◆ Your goal
Could you print the listing again exactly, omitting the pictures?

◆ Exercise input
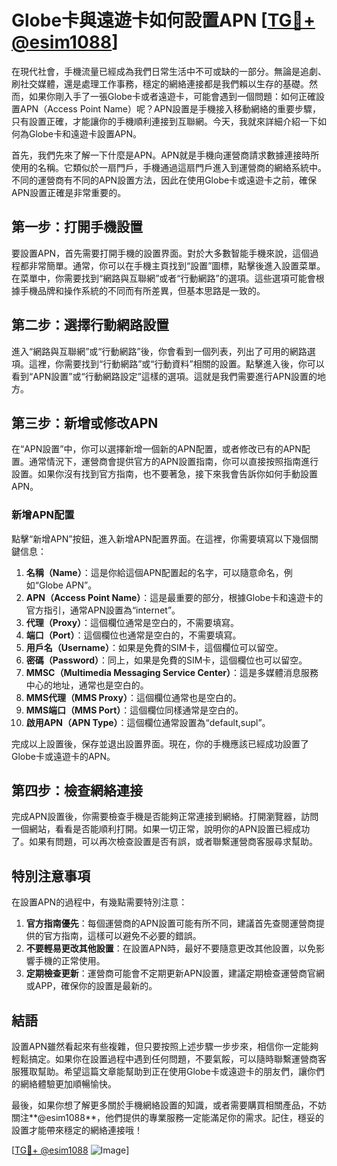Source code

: # Globe卡與遠遊卡如何設置APN [[TG💪+ @esim1088](https://t.me/s/esim1088)]

在現代社會，手機流量已經成為我們日常生活中不可或缺的一部分。無論是追劇、刷社交媒體，還是處理工作事務，穩定的網絡連接都是我們賴以生存的基礎。然而，如果你剛入手了一張Globe卡或者遠遊卡，可能會遇到一個問題：如何正確設置APN（Access Point Name）呢？APN設置是手機接入移動網絡的重要步驟，只有設置正確，才能讓你的手機順利連接到互聯網。今天，我就來詳細介紹一下如何為Globe卡和遠遊卡設置APN。

首先，我們先來了解一下什麼是APN。APN就是手機向運營商請求數據連接時所使用的名稱。它類似於一扇門戶，手機通過這扇門戶進入到運營商的網絡系統中。不同的運營商有不同的APN設置方法，因此在使用Globe卡或遠遊卡之前，確保APN設置正確是非常重要的。

## **第一步：打開手機設置**

要設置APN，首先需要打開手機的設置界面。對於大多數智能手機來說，這個過程都非常簡單。通常，你可以在手機主頁找到“設置”圖標，點擊後進入設置菜單。在菜單中，你需要找到“網路與互聯網”或者“行動網路”的選項。這些選項可能會根據手機品牌和操作系統的不同而有所差異，但基本思路是一致的。

## **第二步：選擇行動網路設置**

進入“網路與互聯網”或“行動網路”後，你會看到一個列表，列出了可用的網路選項。這裡，你需要找到“行動網路”或“行動資料”相關的設置。點擊進入後，你可以看到“APN設置”或“行動網路設定”這樣的選項。這就是我們需要進行APN設置的地方。

## **第三步：新增或修改APN**

在“APN設置”中，你可以選擇新增一個新的APN配置，或者修改已有的APN配置。通常情況下，運營商會提供官方的APN設置指南，你可以直接按照指南進行設置。如果你沒有找到官方指南，也不要著急，接下來我會告訴你如何手動設置APN。

### **新增APN配置**

點擊“新增APN”按鈕，進入新增APN配置界面。在這裡，你需要填寫以下幾個關鍵信息：

1. **名稱（Name）**：這是你給這個APN配置起的名字，可以隨意命名，例如“Globe APN”。
2. **APN（Access Point Name）**：這是最重要的部分，根據Globe卡和遠遊卡的官方指引，通常APN設置為“internet”。
3. **代理（Proxy）**：這個欄位通常是空白的，不需要填寫。
4. **端口（Port）**：這個欄位也通常是空白的，不需要填寫。
5. **用戶名（Username）**：如果是免費的SIM卡，這個欄位可以留空。
6. **密碼（Password）**：同上，如果是免費的SIM卡，這個欄位也可以留空。
7. **MMSC（Multimedia Messaging Service Center）**：這是多媒體消息服務中心的地址，通常也是空白的。
8. **MMS代理（MMS Proxy）**：這個欄位通常也是空白的。
9. **MMS端口（MMS Port）**：這個欄位同樣通常是空白的。
10. **啟用APN（APN Type）**：這個欄位通常設置為“default,supl”。

完成以上設置後，保存並退出設置界面。現在，你的手機應該已經成功設置了Globe卡或遠遊卡的APN。

## **第四步：檢查網絡連接**

完成APN設置後，你需要檢查手機是否能夠正常連接到網絡。打開瀏覽器，訪問一個網站，看看是否能順利打開。如果一切正常，說明你的APN設置已經成功了。如果有問題，可以再次檢查設置是否有誤，或者聯繫運營商客服尋求幫助。

## **特別注意事項**

在設置APN的過程中，有幾點需要特別注意：

1. **官方指南優先**：每個運營商的APN設置可能有所不同，建議首先查閱運營商提供的官方指南，這樣可以避免不必要的錯誤。
2. **不要輕易更改其他設置**：在設置APN時，最好不要隨意更改其他設置，以免影響手機的正常使用。
3. **定期檢查更新**：運營商可能會不定期更新APN設置，建議定期檢查運營商官網或APP，確保你的設置是最新的。

## **結語**

設置APN雖然看起來有些複雜，但只要按照上述步驟一步步來，相信你一定能夠輕鬆搞定。如果你在設置過程中遇到任何問題，不要氣餒，可以隨時聯繫運營商客服獲取幫助。希望這篇文章能幫助到正在使用Globe卡或遠遊卡的朋友們，讓你們的網絡體驗更加順暢愉快。

最後，如果你想了解更多關於手機網絡設置的知識，或者需要購買相關產品，不妨關注**@esim1088**，他們提供的專業服務一定能滿足你的需求。記住，穩妥的設置才能帶來穩定的網絡連接哦！

[[TG💪+ @esim1088](https://t.me/s/esim1088) ![Image](https://i.postimg.cc/4NQfJmqS/Snipaste-2025-05-13-00-14-12.png)]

◆ Task result
Source code

: # Globe卡與遠遊卡如何設置APN [[TG💪+ @esim1088](https://t.me/s/esim1088)]

在現代社會，手機流量已經成為我們日常生活中不可或缺的一部分。無論是追劇、刷社交媒體，還是處理工作事務，穩定的網絡連接都是我們賴以生存的基礎。然而，如果你剛入手了一張Globe卡或者遠遊卡，可能會遇到一個問題：如何正確設置APN（Access Point Name）呢？APN設置是手機接入移動網絡的重要步驟，只有設置正確，才能讓你的手機順利連接到互聯網。今天，我就來詳細介紹一下如何為Globe卡和遠遊卡設置APN。

首先，我們先來了解一下什麼是APN。APN就是手機向運營商請求數據連接時所使用的名稱。它類似於一扇門戶，手機通過這扇門戶進入到運營商的網絡系統中。不同的運營商有不同的APN設置方法，因此在使用Globe卡或遠遊卡之前，確保APN設置正確是非常重要的。

## **第一步：打開手機設置**

要設置APN，首先需要打開手機的設置界面。對於大多數智能手機來說，這個過程都非常簡單。通常，你可以在手機主頁找到“設置”圖標，點擊後進入設置菜單。在菜單中，你需要找到“網路與互聯網”或者“行動網路”的選項。這些選項可能會根據手機品牌和操作系統的不同而有所差異，但基本思路是一致的。

## **第二步：選擇行動網路設置**

進入“網路與互聯網”或“行動網路”後，你會看到一個列表，列出了可用的網路選項。這裡，你需要找到“行動網路”或“行動資料”相關的設置。點擊進入後，你可以看到“APN設置”或“行動網路設定”這樣的選項。這就是我們需要進行APN設置的地方。

## **第三步：新增或修改APN**

在“APN設置”中，你可以選擇新增一個新的APN配置，或者修改已有的APN配置。通常情況下，運營商會提供官方的APN設置指南，你可以直接按照指南進行設置。如果你沒有找到官方指南，也不要著急，接下來我會告訴你如何手動設置APN。

### **新增APN配置**

點擊“新增APN”按鈕，進入新增APN配置界面。在這裡，你需要填寫以下幾個關鍵信息：

1. **名稱（Name）**：這是你給這個APN配置起的名字，可以隨意命名，例如“Globe APN”。
2. **APN（Access Point Name）**：這是最重要的部分，根據Globe卡和遠遊卡的官方指引，通常APN設置為“internet”。
3. **代理（Proxy）**：這個欄位通常是空白的，不需要填寫。
4. **端口（Port）**：這個欄位也通常是空白的，不需要填寫。
5. **用戶名（Username）**：如果是免費的SIM卡，這個欄位可以留空。
6. **密碼（Password）**：同上，如果是免費的SIM卡，這個欄位也可以留空。
7. **MMSC（Multimedia Messaging Service Center）**：這是多媒體消息服務中心的地址，通常也是空白的。
8. **MMS代理（MMS Proxy）**：這個欄位通常也是空白的。
9. **MMS端口（MMS Port）**：這個欄位同樣通常是空白的。
10. **啟用APN（APN Type）**：這個欄位通常設置為“default,supl”。

完成以上設置後，保存並退出設置界面。現在，你的手機應該已經成功設置了Globe卡或遠遊卡的APN。

## **第四步：檢查網絡連接**

完成APN設置後，你需要檢查手機是否能夠正常連接到網絡。打開瀏覽器，訪問一個網站，看看是否能順利打開。如果一切正常，說明你的APN設置已經成功了。如果有問題，可以再次檢查設置是否有誤，或者聯繫運營商客服尋求幫助。

## **特別注意事項**

在設置APN的過程中，有幾點需要特別注意：

1. **官方指南優先**：每個運營商的APN設置可能有所不同，建議首先查閱運營商提供的官方指南，這樣可以避免不必要的錯誤。
2. **不要輕易更改其他設置**：在設置APN時，最好不要隨意更改其他設置，以免影響手機的正常使用。
3. **定期檢查更新**：運營商可能會不定期更新APN設置，建議定期檢查運營商官網或APP，確保你的設置是最新的。

## **結語**

設置APN雖然看起來有些複雜，但只要按照上述步驟一步步來，相信你一定能夠輕鬆搞定。如果你在設置過程中遇到任何問題，不要氣餒，可以隨時聯繫運營商客服獲取幫助。希望這篇文章能幫助到正在使用Globe卡或遠遊卡的朋友們，讓你們的網絡體驗更加順暢愉快。

最後，如果你想了解更多關於手機網絡設置的知識，或者需要購買相關產品，不妨關注**@esim1088**，他們提供的專業服務一定能滿足你的需求。記住，穩妥的設置才能帶來穩定的網絡連接哦！

[[TG💪+ @esim1088](https://t.me/s/esim1088) ![Image](https://i.postimg.cc/4NQfJmqS/Snipaste-2025-05-13-00-14-12.png)]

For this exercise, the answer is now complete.